Al principio no reparó en el sobre azul. Había llegado el día anterior; había caído en la caja del buzón que colgaba por detrás de la puerta y se había quedado allí. Normalmente Jez recogía el correo y lo clasificaba, separaba la correspondencia del trabajo y se la subía al despacho, pero la noche antes había llegado tarde de Birmingham, tal y como esperaba Suzy, echando la culpa a los trenes. En ese momento, Vondra estaba haciendo la comprobación en la compañía ferroviaria, además de buscar información sobre Michael Roachley. Suzy andaba por la casa con un nudo en el estómago, esperando volver a tener noticias de ella.
En realidad no se habría fijado en esa carta azul de no ser por el sobre blanco que había caído encima después de que pasara el cartero por la mañana. Un sobre blanco con un sello estadounidense. La dirección estaba escrita a mano y en el sello se veía una montaña blanca y un esquiador que saltaba desde una ladera.
La simple visión de la montaña hizo que su estómago se retorciera de nostalgia por los espacios abiertos de Colorado. El vestíbulo largo y estrecho de su casa adosada victoriana le cayó encima, las entrañas apretadas y exiguas de la casa la sofocaban. Era la letra de su hermana. Suzy abrió el sobre, ceñuda. ¿Por qué no la dejaba en paz? Las noticias de siempre sobre los niños y Denver, seguramente escritas con su estilo alegre y familiar con un sinfín de exclamaciones. No, definitivamente no echaba de menos a Faye.
Suzy sacó la carta de su hermana, despegó cuidadosamente el sello y tiró la carta sin leer a la caja del reciclaje. A tomar viento su hermana.
Pensaba pegar el sello en el frigorífico para enseñárselo a los niños.
Abrió el cierre del buzón y cayeron seis o siete cartas, además de un montón de folletos publicitarios y un periódico local. Les dio un vistazo. Había los típicos sobres grises dirigidos a Jez, dos facturas, un catálogo de productos infantiles que había pedido para encargar ropa de verano para los niños, una petición de beneficencia y una carta en un sobre azul.
La miró por encima para determinar si era personal o de trabajo.
Al leer el nombre del remitente sintió un escalofrío.
Estiró el cuello para mirar hacia lo alto de las escaleras y comprobar que Jez estaba parapetado en el despacho, con la puerta bien cerrada; dejó el resto del correo apilado, cogió el sobre azul y se sentó en el escalón de abajo. Volvió a mirarlo. ¿Debería? ¿Él echaría en falta la carta? Nerviosa, utilizó una uña para despegar delicadamente la solapa del sobre.
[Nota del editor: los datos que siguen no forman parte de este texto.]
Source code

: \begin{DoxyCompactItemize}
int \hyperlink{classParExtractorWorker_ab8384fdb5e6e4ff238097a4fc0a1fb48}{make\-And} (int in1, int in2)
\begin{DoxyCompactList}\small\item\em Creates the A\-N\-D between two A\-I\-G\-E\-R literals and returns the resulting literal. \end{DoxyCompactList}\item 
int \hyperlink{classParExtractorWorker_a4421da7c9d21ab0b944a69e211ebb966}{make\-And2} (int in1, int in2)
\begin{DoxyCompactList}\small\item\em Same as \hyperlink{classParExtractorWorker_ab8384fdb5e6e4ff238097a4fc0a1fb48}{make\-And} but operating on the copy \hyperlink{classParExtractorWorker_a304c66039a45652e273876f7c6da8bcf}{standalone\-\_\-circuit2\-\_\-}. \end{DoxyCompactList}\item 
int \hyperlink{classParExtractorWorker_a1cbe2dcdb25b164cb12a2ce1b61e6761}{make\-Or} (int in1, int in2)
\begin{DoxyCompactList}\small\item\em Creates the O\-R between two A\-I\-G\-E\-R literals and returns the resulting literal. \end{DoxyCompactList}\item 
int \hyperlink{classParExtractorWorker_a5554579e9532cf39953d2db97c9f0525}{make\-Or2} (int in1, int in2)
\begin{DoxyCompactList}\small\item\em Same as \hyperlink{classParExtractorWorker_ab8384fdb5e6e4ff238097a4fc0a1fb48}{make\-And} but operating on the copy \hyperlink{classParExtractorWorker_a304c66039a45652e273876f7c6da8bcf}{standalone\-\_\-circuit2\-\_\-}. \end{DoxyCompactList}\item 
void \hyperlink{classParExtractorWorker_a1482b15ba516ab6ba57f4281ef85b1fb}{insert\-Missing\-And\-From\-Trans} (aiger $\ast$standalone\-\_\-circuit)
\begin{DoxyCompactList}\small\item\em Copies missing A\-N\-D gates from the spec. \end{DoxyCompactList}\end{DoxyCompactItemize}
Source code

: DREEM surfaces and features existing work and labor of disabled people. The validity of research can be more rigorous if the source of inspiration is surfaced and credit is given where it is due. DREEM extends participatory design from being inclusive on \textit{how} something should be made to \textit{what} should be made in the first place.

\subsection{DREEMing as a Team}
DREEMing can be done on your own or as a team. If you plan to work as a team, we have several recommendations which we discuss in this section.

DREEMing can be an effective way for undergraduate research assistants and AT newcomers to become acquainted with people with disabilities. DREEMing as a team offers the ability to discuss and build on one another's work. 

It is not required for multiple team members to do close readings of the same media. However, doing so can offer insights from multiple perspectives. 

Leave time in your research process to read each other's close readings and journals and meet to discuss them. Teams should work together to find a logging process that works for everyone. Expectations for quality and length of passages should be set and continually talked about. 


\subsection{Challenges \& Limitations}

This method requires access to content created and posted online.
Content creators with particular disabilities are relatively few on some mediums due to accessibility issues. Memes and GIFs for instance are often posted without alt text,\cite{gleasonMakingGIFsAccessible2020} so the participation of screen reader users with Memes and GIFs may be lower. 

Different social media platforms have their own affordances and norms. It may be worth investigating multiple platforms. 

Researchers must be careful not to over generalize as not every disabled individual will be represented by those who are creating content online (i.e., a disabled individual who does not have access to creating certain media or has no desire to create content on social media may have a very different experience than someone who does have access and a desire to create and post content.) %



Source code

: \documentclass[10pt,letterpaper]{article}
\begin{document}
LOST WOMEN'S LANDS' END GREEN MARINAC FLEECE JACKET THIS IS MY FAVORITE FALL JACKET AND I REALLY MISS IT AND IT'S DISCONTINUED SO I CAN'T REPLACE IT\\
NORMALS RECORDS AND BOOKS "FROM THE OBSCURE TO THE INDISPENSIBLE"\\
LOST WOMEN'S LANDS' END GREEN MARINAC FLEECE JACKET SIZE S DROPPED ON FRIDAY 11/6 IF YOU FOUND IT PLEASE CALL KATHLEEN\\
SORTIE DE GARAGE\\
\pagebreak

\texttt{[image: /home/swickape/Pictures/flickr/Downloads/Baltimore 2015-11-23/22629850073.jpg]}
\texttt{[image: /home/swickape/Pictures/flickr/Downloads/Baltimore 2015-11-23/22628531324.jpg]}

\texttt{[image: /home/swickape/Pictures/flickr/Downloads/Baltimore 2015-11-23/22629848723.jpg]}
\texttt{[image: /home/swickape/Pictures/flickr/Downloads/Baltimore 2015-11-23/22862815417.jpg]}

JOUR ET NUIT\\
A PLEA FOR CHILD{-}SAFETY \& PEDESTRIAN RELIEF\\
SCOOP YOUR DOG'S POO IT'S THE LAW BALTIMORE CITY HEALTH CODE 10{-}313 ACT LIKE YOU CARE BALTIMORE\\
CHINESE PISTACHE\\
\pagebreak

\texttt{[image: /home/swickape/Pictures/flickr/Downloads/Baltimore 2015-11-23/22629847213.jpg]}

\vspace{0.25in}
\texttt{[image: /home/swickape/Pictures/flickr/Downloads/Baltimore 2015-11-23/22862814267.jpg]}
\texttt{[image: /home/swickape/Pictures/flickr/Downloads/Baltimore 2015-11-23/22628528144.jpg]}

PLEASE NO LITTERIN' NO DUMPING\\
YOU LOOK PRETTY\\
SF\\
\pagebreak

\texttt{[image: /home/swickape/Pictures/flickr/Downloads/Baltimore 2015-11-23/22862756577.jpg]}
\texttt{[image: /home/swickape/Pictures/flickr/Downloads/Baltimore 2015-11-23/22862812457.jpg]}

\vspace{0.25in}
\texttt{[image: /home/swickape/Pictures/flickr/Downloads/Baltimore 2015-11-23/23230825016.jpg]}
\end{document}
En el interior había una carta escrita también en un papel azul.
La sacó y la desplegó.
Oyó a través de la pared un reloj anticuado que empezaba a dar las doce con golpes pesados y resonantes.
Hacia el cuarto repique pensaba que habían enviado esa carta por equivocación. Hacia el noveno, ya se había dado cuenta de que no se trataba de ningún error.
Con el decimosegundo, miró arriba, y todo encajó con un nauseabundo golpe sordo.
Dobló el papel cuidadosamente, se lo guardó en el bolsillo de los tejanos y, temblorosa, se metió en la cocina con el teléfono y marcó un número.
—¿Vondra? —susurró.
—¿Suze? Hola, precisamente estaba a punto de llamarte, bonita.
La voz cálida y empalagosa de la mujer había adquirido un tono triunfal.
—Acabo de descubrir quién es Michael Roshlé. Y prepárate para el resto.